**DATA TO PROCESS**:
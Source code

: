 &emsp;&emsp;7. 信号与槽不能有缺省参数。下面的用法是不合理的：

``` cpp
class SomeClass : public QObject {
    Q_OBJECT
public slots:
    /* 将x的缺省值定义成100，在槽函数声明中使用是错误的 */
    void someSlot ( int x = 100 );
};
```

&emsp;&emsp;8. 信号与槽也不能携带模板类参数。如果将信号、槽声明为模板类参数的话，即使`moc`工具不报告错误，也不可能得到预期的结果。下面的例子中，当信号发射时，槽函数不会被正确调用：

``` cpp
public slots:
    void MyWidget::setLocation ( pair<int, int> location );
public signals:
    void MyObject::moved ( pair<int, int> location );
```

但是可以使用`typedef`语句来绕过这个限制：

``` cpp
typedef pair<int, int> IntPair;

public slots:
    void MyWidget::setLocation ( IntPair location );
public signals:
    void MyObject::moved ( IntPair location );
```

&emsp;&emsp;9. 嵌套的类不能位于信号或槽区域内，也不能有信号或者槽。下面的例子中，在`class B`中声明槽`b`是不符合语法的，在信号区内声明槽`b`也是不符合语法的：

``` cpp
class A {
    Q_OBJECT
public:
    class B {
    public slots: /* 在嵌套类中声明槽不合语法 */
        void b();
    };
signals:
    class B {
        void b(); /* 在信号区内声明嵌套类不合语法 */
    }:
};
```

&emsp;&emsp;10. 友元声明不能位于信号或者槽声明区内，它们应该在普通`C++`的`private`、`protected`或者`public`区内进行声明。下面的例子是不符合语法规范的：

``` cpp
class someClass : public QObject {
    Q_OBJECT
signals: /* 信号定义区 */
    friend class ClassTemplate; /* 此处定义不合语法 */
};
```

--

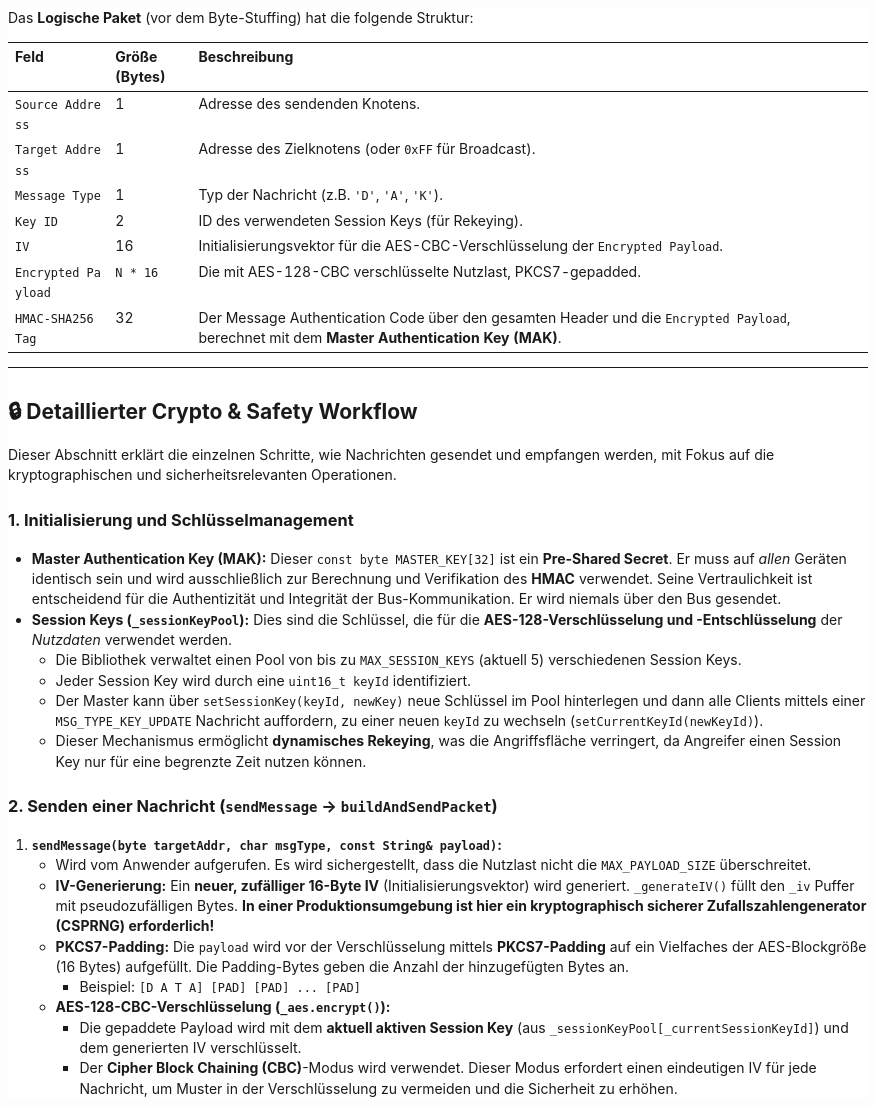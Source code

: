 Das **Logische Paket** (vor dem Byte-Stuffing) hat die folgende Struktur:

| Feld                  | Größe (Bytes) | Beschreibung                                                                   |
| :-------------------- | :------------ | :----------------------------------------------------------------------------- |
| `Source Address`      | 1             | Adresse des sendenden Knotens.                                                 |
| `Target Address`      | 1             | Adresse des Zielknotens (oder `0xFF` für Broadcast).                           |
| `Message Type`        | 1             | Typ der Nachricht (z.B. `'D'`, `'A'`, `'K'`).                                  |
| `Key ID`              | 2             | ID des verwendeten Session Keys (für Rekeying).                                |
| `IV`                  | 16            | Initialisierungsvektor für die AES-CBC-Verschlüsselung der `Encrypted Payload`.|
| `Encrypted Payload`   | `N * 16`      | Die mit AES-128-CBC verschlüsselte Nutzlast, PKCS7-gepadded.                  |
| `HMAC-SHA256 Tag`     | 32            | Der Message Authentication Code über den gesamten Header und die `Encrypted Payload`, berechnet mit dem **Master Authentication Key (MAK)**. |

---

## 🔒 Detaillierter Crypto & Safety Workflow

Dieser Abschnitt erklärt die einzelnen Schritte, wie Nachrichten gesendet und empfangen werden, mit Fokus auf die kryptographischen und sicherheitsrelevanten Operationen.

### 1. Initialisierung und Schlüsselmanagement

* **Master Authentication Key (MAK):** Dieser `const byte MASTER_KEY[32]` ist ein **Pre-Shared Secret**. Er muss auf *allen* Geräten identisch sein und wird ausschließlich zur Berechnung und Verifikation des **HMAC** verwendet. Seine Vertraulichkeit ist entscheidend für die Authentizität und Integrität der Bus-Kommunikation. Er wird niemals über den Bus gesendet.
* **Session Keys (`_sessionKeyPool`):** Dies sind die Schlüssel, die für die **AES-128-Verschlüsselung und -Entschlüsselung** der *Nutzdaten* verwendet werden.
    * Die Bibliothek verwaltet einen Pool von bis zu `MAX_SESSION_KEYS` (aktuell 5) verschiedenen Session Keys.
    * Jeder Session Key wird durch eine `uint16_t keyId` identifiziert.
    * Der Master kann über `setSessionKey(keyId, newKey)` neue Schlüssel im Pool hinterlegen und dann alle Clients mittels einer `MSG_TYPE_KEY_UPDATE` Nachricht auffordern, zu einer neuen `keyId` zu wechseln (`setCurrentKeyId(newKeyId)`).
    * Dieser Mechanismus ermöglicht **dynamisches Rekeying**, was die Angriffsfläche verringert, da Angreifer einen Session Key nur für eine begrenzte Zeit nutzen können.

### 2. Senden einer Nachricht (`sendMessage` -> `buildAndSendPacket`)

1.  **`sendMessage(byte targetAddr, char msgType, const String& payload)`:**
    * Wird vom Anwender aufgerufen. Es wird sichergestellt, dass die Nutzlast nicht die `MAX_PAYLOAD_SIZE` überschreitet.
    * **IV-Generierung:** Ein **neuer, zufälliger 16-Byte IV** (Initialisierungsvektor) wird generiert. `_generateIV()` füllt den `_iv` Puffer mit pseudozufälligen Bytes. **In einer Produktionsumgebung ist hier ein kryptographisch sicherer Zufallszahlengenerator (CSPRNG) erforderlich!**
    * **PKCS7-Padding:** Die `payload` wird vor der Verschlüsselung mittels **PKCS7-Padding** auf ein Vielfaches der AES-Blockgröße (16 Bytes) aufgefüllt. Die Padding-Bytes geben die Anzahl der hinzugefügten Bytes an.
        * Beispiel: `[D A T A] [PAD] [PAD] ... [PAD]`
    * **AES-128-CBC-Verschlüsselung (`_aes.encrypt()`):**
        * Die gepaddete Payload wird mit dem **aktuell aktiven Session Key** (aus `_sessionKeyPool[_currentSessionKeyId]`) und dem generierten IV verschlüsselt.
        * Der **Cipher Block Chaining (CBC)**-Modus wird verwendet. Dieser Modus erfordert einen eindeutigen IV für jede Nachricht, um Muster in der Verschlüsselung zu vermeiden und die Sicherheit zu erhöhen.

**DIRECTIONS**: All lines of the records containing "void" should be shown.

**TASK RESPONSE**:
    void someSlot ( int x = 100 );
    void MyWidget::setLocation ( pair<int, int> location );
    void MyObject::moved ( pair<int, int> location );
    void MyWidget::setLocation ( IntPair location );
    void MyObject::moved ( IntPair location );
        void b();
        void b(); /* 在信号区内声明嵌套类不合语法 */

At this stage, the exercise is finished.